Home Uncategorized California, Cannabis and Telehealth: Part I

California, Cannabis and Telehealth: Part I


The ancillary companies that provide goods and services to the cannabis industry are legion. From equipment, real estate, legal services, and technology to packaging, labeling, intellectual property, hardware, and apparel, the list is basically endless for the opportunities that abound in the cannabis ancillary sector. One of the cooler ancillary areas that hasn’t gotten a ton of play is the cross section of telehealth and medical cannabis, especially where medical cannabis has overwhelmingly been deemed an essential service during COVID.

Just like state cannabis regulations, telehealth regulations vary by state. Telehealth (also known as telemedicine) is “. . . the distribution of  health-related services and information via electronic information and telecommunication technologies.” The use of telehealth has seen a considerable uptick during the pandemic. And securing cannabis recommendations from physicians via telehealth apps or platforms is no exception. Of course, giving and securing a recommendation in this manner comes with some caveats. In this post, I focus specifically on California’s current relationship with telehealth and cannabis, which has thankfully evolved.

Telehealth compliance in California is governed by, among other things, Business & Professions Code, Section 2290.5. The Medical Board of California (“MBC”) also provides comprehensive guidance regarding telehealth as well as guidance on physicians recommending cannabis for their patients. Specifically, MBC guidance on cannabis and telehealth provides that “[t]he use of telehealth in compliance with B&P Code section 2290.5, and used in a manner consistent with the standard of care is permissible.” Does this mean then that California physicians can start using telehealth to virtually dole out cannabis recommendation after recommendation?
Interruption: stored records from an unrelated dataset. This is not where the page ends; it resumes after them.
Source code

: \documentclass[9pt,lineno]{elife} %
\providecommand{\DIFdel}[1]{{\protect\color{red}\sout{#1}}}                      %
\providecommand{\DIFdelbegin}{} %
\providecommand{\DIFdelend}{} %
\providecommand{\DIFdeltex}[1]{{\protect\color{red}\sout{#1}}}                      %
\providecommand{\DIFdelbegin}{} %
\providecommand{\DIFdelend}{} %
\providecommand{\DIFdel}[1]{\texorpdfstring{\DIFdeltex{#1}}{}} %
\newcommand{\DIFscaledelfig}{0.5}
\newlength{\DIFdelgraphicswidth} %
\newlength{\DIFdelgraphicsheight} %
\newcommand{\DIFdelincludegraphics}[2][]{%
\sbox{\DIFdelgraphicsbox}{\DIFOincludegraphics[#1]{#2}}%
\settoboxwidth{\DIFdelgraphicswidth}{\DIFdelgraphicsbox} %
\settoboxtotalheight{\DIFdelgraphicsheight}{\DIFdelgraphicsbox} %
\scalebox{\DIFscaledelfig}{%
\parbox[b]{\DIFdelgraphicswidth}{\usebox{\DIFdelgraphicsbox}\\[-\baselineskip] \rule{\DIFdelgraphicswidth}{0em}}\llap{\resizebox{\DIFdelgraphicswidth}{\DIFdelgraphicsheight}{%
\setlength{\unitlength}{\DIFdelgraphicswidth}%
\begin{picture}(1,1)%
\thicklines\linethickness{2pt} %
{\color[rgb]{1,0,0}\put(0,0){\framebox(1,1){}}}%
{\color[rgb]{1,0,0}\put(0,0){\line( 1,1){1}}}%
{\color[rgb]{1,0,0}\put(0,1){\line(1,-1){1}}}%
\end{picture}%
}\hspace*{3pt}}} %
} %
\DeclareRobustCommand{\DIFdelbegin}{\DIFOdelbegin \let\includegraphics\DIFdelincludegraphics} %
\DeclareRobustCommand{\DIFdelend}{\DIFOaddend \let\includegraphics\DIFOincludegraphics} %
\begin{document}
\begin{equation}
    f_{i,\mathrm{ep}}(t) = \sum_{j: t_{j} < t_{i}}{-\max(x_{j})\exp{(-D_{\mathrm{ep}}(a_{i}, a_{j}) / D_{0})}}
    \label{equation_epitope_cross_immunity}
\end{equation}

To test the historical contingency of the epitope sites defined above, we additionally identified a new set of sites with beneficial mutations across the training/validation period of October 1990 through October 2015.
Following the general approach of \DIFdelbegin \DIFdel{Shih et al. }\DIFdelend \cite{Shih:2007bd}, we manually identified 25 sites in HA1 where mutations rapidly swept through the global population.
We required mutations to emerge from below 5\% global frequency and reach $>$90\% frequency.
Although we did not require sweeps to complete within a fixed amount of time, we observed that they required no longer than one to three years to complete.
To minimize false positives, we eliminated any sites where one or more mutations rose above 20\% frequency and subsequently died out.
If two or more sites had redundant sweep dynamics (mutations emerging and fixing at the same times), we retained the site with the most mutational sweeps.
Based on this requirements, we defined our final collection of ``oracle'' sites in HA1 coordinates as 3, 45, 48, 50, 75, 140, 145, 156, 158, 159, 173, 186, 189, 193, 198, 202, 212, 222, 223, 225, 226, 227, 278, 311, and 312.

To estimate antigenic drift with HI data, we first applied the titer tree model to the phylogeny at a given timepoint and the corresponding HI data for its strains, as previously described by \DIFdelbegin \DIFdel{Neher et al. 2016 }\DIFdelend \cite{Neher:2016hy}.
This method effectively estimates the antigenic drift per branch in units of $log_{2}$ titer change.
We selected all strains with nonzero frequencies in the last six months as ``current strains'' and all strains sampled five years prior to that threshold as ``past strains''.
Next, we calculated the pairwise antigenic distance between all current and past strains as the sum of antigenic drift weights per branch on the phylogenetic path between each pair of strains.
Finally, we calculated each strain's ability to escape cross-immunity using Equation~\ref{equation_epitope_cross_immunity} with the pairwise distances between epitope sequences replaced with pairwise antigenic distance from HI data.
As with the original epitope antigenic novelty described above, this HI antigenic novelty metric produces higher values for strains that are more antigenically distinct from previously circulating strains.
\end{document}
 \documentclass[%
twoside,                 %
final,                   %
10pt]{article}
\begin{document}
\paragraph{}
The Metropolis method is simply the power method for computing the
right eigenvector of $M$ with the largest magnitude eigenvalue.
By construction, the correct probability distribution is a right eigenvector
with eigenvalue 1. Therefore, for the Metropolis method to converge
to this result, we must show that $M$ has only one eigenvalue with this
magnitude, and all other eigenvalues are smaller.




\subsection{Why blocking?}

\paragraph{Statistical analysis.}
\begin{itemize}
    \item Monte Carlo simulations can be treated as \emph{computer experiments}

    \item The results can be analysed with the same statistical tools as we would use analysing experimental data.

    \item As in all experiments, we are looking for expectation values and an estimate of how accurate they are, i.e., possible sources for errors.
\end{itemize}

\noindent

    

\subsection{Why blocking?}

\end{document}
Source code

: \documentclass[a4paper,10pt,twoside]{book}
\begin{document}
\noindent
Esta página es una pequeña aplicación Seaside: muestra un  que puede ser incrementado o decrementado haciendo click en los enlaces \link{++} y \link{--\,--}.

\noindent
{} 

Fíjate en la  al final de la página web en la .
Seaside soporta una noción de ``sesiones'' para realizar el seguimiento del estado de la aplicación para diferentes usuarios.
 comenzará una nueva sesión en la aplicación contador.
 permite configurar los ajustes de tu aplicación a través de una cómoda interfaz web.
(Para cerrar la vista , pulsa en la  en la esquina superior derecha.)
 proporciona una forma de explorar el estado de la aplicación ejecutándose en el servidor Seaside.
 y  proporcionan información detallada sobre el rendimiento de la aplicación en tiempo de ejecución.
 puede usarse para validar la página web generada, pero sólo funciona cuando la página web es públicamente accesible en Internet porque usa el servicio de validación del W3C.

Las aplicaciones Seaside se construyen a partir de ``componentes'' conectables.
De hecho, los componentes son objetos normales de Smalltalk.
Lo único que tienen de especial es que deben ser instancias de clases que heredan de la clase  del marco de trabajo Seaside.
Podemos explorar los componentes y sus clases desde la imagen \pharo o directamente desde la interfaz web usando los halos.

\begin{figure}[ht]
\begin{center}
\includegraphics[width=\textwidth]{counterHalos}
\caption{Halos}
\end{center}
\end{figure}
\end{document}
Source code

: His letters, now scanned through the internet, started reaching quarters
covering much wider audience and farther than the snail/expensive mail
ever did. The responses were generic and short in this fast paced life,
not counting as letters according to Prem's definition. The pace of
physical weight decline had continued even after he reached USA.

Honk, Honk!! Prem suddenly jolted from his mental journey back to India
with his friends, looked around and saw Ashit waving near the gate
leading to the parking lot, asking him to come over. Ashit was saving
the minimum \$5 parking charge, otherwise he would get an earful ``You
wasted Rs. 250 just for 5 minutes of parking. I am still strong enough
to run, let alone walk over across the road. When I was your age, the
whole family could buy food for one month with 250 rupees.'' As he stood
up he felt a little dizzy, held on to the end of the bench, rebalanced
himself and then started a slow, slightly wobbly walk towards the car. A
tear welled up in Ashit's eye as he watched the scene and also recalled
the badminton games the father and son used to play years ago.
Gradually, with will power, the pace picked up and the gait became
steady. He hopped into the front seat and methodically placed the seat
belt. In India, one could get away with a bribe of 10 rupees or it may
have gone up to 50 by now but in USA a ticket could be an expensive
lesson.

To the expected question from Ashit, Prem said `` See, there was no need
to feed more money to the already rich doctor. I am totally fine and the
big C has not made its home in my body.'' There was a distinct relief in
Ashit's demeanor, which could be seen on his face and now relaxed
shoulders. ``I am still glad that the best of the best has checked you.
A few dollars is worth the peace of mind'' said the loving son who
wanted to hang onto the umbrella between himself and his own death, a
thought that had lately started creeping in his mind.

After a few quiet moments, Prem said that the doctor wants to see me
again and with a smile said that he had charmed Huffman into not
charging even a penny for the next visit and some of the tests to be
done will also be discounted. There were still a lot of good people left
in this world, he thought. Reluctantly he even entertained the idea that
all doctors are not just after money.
Definitely not. Let’s start with the cannabis side of things.

See also  Forced Labor and Cannabis

Proposition 215 (aka Health and Safety Code Section 11362.5), passed in 1996, permits qualified patients to acquire and use cannabis for specific medical needs via recommendations from their treating physician (cannabis cannot be prescribed because it is a federally illegal, Schedule I controlled substance). According to the MBC:

physicians should document that an appropriate physician-patient relationship has been established, prior to providing a recommendation, attestation, or authorization for cannabis to the patient. Consistent with the prevailing standard of care, physicians should not recommend, attest, or otherwise authorize cannabis for themselves or family members.

Further, pursuant to Business and Professions Code section 2525.2, a physician can’t recommend cannabis for medical purposes to a patient unless the physician is the patient’s attending physician, and “attending physician” means a “physician who has taken responsibility for an aspect of the medical care, treatment, diagnosis, counseling, or referral of a patient.”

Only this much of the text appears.